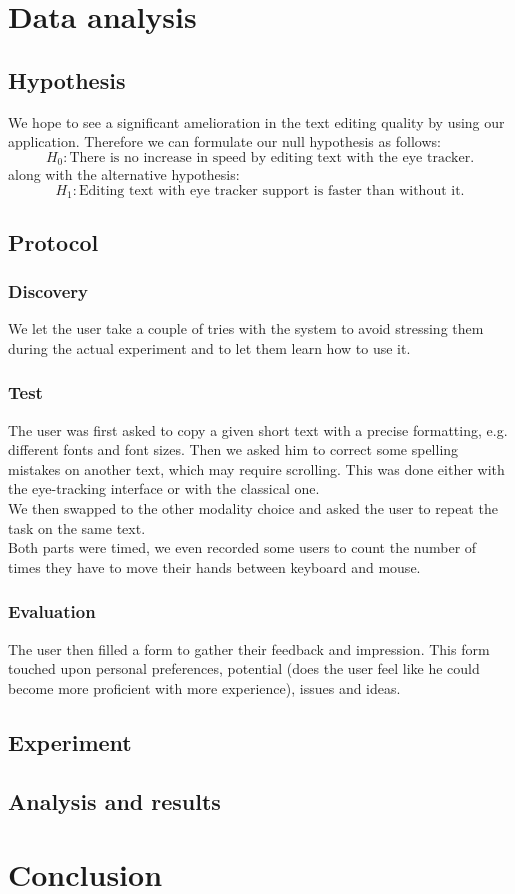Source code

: \documentclass[12pt, a4paper, twoside]{article}
\begin{document}
\section{Data analysis}

\subsection{Hypothesis}
We hope to see a significant amelioration in the text editing quality by using our application. Therefore we can formulate our null hypothesis as follows: 
\[H_0: \text{There is no increase in speed by editing text with the eye tracker.}\] 
along with the alternative hypothesis: 
\[H_1: \text{Editing text with eye tracker support is faster than without it.}\]

\subsection{Protocol}

\subsubsection{Discovery}
We let the user take a couple of tries with the system to avoid stressing them during the actual experiment and to let them learn how to use it. 

\subsubsection{Test}
The user was first asked to copy a given short text with a precise formatting, e.g. different fonts and font sizes. Then we asked him to correct some spelling mistakes on another text, which may require scrolling. This was done either with the eye-tracking interface or with the classical one. \\
We then swapped to the other modality choice and asked the user to repeat the task on the same text. \\
Both parts were timed, we even recorded some users to count the number of times they have to move their hands between keyboard and mouse. 

\subsubsection{Evaluation}
The user then filled a form to gather their feedback and impression. This form touched upon personal preferences, potential (does the user feel like he could become more proficient with more experience), issues and ideas. 

\subsection{Experiment}

\subsection{Analysis and results}

\section{Conclusion}

 
\end{document}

Prompt: Give back the entries verbatim. Do not include any picture.

Result of the exercise:
Source code

: \documentclass[12pt, a4paper, twoside]{article}
\begin{document}
\section{Data analysis}

\subsection{Hypothesis}
We hope to see a significant amelioration in the text editing quality by using our application. Therefore we can formulate our null hypothesis as follows: 
\[H_0: \text{There is no increase in speed by editing text with the eye tracker.}\] 
along with the alternative hypothesis: 
\[H_1: \text{Editing text with eye tracker support is faster than without it.}\]

\subsection{Protocol}

\subsubsection{Discovery}
We let the user take a couple of tries with the system to avoid stressing them during the actual experiment and to let them learn how to use it. 

\subsubsection{Test}
The user was first asked to copy a given short text with a precise formatting, e.g. different fonts and font sizes. Then we asked him to correct some spelling mistakes on another text, which may require scrolling. This was done either with the eye-tracking interface or with the classical one. \\
We then swapped to the other modality choice and asked the user to repeat the task on the same text. \\
Both parts were timed, we even recorded some users to count the number of times they have to move their hands between keyboard and mouse. 

\subsubsection{Evaluation}
The user then filled a form to gather their feedback and impression. This form touched upon personal preferences, potential (does the user feel like he could become more proficient with more experience), issues and ideas. 

\subsection{Experiment}

\subsection{Analysis and results}

\section{Conclusion}

 
\end{document}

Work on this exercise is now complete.